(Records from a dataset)
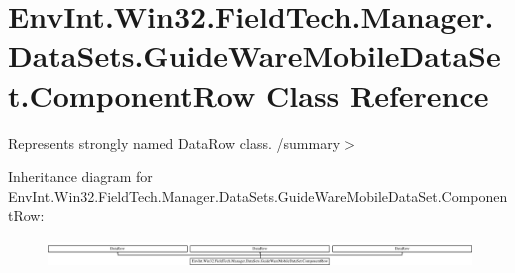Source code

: \hypertarget{class_env_int_1_1_win32_1_1_field_tech_1_1_manager_1_1_data_sets_1_1_guide_ware_mobile_data_set_1_1_component_row}{}\section{Env\+Int.\+Win32.\+Field\+Tech.\+Manager.\+Data\+Sets.\+Guide\+Ware\+Mobile\+Data\+Set.\+Component\+Row Class Reference}
\label{class_env_int_1_1_win32_1_1_field_tech_1_1_manager_1_1_data_sets_1_1_guide_ware_mobile_data_set_1_1_component_row}


Represents strongly named Data\+Row class. /summary$>$  


Inheritance diagram for Env\+Int.\+Win32.\+Field\+Tech.\+Manager.\+Data\+Sets.\+Guide\+Ware\+Mobile\+Data\+Set.\+Component\+Row\+:\begin{figure}[H]
\begin{center}
\leavevmode
\includegraphics[height=0.742213cm]{class_env_int_1_1_win32_1_1_field_tech_1_1_manager_1_1_data_sets_1_1_guide_ware_mobile_data_set_1_1_component_row}
\end{center}
\end{figure}
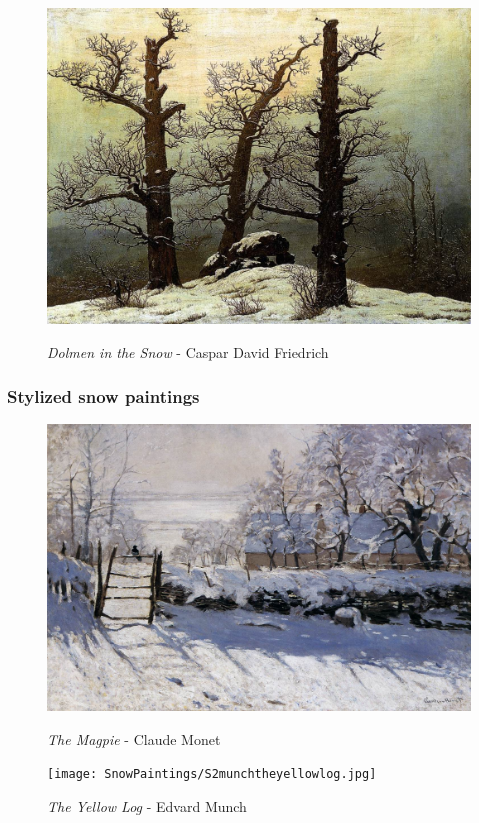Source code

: \documentclass[a4paper]{article}
\begin{document}
\begin {figure}[h!]
\begin{minipage}[b]{.49\textwidth}
	\includegraphics[width=\textwidth]{SnowPaintings/R2friedrichdolmeninthesnow.jpg}
    \caption{\emph{Dolmen in the Snow} - Caspar David Friedrich}
\end{minipage}
\end{figure}

\subsubsection{Stylized snow paintings}
\begin {figure}[h!]
\centering
\begin{minipage}[b]{.49\textwidth}
	\centering
	\includegraphics[width=\textwidth]{SnowPaintings/S1monetthemagpie.jpg}
    \caption{\emph{The Magpie} - Claude Monet}
\end{minipage}
\hfill
\begin{minipage}[b]{.49\textwidth}
	\centering
	\texttt{[image: SnowPaintings/S2munchtheyellowlog.jpg]}
    \caption{\emph{The Yellow Log} - Edvard Munch}
\end{minipage}
\end{figure}
\end{document}
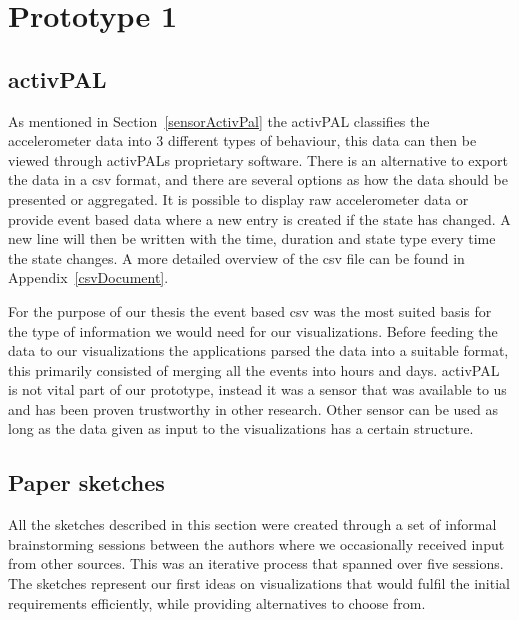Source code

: \chapter{Prototype 1}

\section{activPAL}
As mentioned in Section~\ref{sensorActivPal} the activPAL classifies the accelerometer data into 3 different types of behaviour, this data can then be viewed through activPALs proprietary software. There is an alternative to export the data in a \gls{csv} format, and there are several options as how the data should be presented or aggregated. It is possible to display raw accelerometer data or provide event based data where a new entry is created if the state has changed. A new line will then be written with the time, duration and state type every time the state changes. A more detailed overview of the \gls{csv} file can be found in Appendix~\ref{csvDocument}.

For the purpose of our thesis the event based \gls{csv} was the most suited basis for the type of information we would need for our visualizations. Before feeding the data to our visualizations the applications parsed the data into a suitable format, this primarily consisted of merging all the events into hours and days. activPAL is not vital part of our prototype, instead it was a sensor that was available to us and has been proven trustworthy in other research. Other sensor can be used as long as the data given as input to the visualizations has a certain structure.



\section{Paper sketches}
All the sketches described in this section were created through a set of informal brainstorming sessions between the authors where we occasionally received input from other sources. This was an iterative process that spanned over five sessions. The sketches represent our first ideas on visualizations that would fulfil the initial requirements efficiently, while providing alternatives to choose from. 

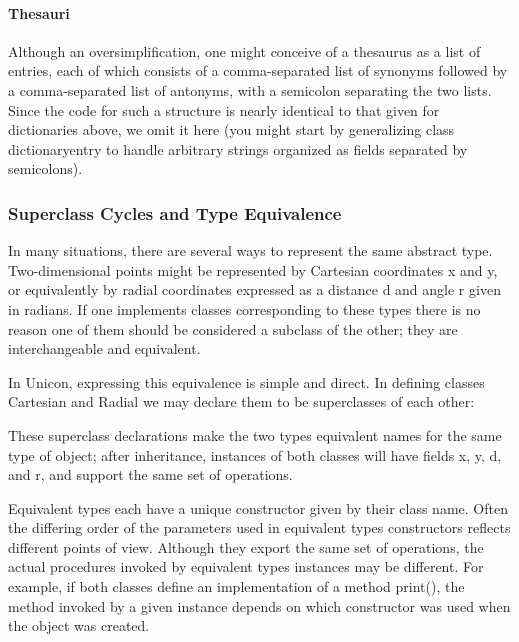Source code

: \paragraph{Thesauri}
Although an oversimplification, one might conceive of a thesaurus as a
list of entries, each of which consists of a comma-separated list of
synonyms followed by a comma-separated list of antonyms, with a
semicolon separating the two lists. Since the code for such a structure
is nearly identical to that given for dictionaries above, we omit it
here (you might start by generalizing class \textsf{dictionaryentry} to
handle arbitrary strings organized as fields separated by semicolons). 

\subsubsection{Superclass Cycles and Type Equivalence}
In many situations, there are several ways to represent the same
abstract type. Two-dimensional points might be represented by
Cartesian coordinates x and y, or
equivalently by radial coordinates expressed as a distance d and angle
r given in radians. If one implements classes
corresponding to these types there is no reason one of them should be
considered a subclass of the other; they are interchangeable and
equivalent. 

In Unicon, expressing this equivalence is simple and direct. In defining
classes \textsf{Cartesian} and \textsf{Radial} we may declare them to
be superclasses of each other: 


These superclass declarations make the two types equivalent names for
the same type of object; after inheritance,
instances of both classes will
have fields x, y, d, and r, and support the same set of operations. 

Equivalent types each have a unique constructor
given by their class name. Often the differing order of the parameters
used in equivalent types{\textquotesingle} constructors reflects
different points of view. Although they export the same set of
operations, the actual procedures invoked by equivalent
types{\textquotesingle} instances may be different. For example, if
both classes define an implementation of a method \textsf{print()}, the
method invoked by a given instance depends on which constructor was
used when the object was created.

> [Task details]: Every entry above should come back exactly as written, except for its pictures.

> [Answer to this task]:
Source code

: \hypertarget{class_env_int_1_1_win32_1_1_field_tech_1_1_manager_1_1_data_sets_1_1_guide_ware_mobile_data_set_1_1_component_row}{}\section{Env\+Int.\+Win32.\+Field\+Tech.\+Manager.\+Data\+Sets.\+Guide\+Ware\+Mobile\+Data\+Set.\+Component\+Row Class Reference}
\label{class_env_int_1_1_win32_1_1_field_tech_1_1_manager_1_1_data_sets_1_1_guide_ware_mobile_data_set_1_1_component_row}


Represents strongly named Data\+Row class. /summary$>$  


Inheritance diagram for Env\+Int.\+Win32.\+Field\+Tech.\+Manager.\+Data\+Sets.\+Guide\+Ware\+Mobile\+Data\+Set.\+Component\+Row\+:\begin{figure}[H]
\begin{center}
\leavevmode
\includegraphics[height=0.742213cm]{class_env_int_1_1_win32_1_1_field_tech_1_1_manager_1_1_data_sets_1_1_guide_ware_mobile_data_set_1_1_component_row}
\end{center}
\end{figure}
Source code

: \documentclass[a4paper]{article}
\begin{document}
\begin {figure}[h!]
\begin{minipage}[b]{.49\textwidth}
	\includegraphics[width=\textwidth]{SnowPaintings/R2friedrichdolmeninthesnow.jpg}
    \caption{\emph{Dolmen in the Snow} - Caspar David Friedrich}
\end{minipage}
\end{figure}

\subsubsection{Stylized snow paintings}
\begin {figure}[h!]
\centering
\begin{minipage}[b]{.49\textwidth}
	\centering
	\includegraphics[width=\textwidth]{SnowPaintings/S1monetthemagpie.jpg}
    \caption{\emph{The Magpie} - Claude Monet}
\end{minipage}
\hfill
\begin{minipage}[b]{.49\textwidth}
	\centering
	\texttt{[image: SnowPaintings/S2munchtheyellowlog.jpg]}
    \caption{\emph{The Yellow Log} - Edvard Munch}
\end{minipage}
\end{figure}
\end{document}
Source code

: \chapter{Prototype 1}

\section{activPAL}
As mentioned in Section~\ref{sensorActivPal} the activPAL classifies the accelerometer data into 3 different types of behaviour, this data can then be viewed through activPALs proprietary software. There is an alternative to export the data in a \gls{csv} format, and there are several options as how the data should be presented or aggregated. It is possible to display raw accelerometer data or provide event based data where a new entry is created if the state has changed. A new line will then be written with the time, duration and state type every time the state changes. A more detailed overview of the \gls{csv} file can be found in Appendix~\ref{csvDocument}.

For the purpose of our thesis the event based \gls{csv} was the most suited basis for the type of information we would need for our visualizations. Before feeding the data to our visualizations the applications parsed the data into a suitable format, this primarily consisted of merging all the events into hours and days. activPAL is not vital part of our prototype, instead it was a sensor that was available to us and has been proven trustworthy in other research. Other sensor can be used as long as the data given as input to the visualizations has a certain structure.



\section{Paper sketches}
All the sketches described in this section were created through a set of informal brainstorming sessions between the authors where we occasionally received input from other sources. This was an iterative process that spanned over five sessions. The sketches represent our first ideas on visualizations that would fulfil the initial requirements efficiently, while providing alternatives to choose from. 

Source code

: \paragraph{Thesauri}
Although an oversimplification, one might conceive of a thesaurus as a
list of entries, each of which consists of a comma-separated list of
synonyms followed by a comma-separated list of antonyms, with a
semicolon separating the two lists. Since the code for such a structure
is nearly identical to that given for dictionaries above, we omit it
here (you might start by generalizing class \textsf{dictionaryentry} to
handle arbitrary strings organized as fields separated by semicolons). 

\subsubsection{Superclass Cycles and Type Equivalence}
In many situations, there are several ways to represent the same
abstract type. Two-dimensional points might be represented by
Cartesian coordinates x and y, or
equivalently by radial coordinates expressed as a distance d and angle
r given in radians. If one implements classes
corresponding to these types there is no reason one of them should be
considered a subclass of the other; they are interchangeable and
equivalent. 

In Unicon, expressing this equivalence is simple and direct. In defining
classes \textsf{Cartesian} and \textsf{Radial} we may declare them to
be superclasses of each other: 


These superclass declarations make the two types equivalent names for
the same type of object; after inheritance,
instances of both classes will
have fields x, y, d, and r, and support the same set of operations. 

Equivalent types each have a unique constructor
given by their class name. Often the differing order of the parameters
used in equivalent types{\textquotesingle} constructors reflects
different points of view. Although they export the same set of
operations, the actual procedures invoked by equivalent
types{\textquotesingle} instances may be different. For example, if
both classes define an implementation of a method \textsf{print()}, the
method invoked by a given instance depends on which constructor was
used when the object was created.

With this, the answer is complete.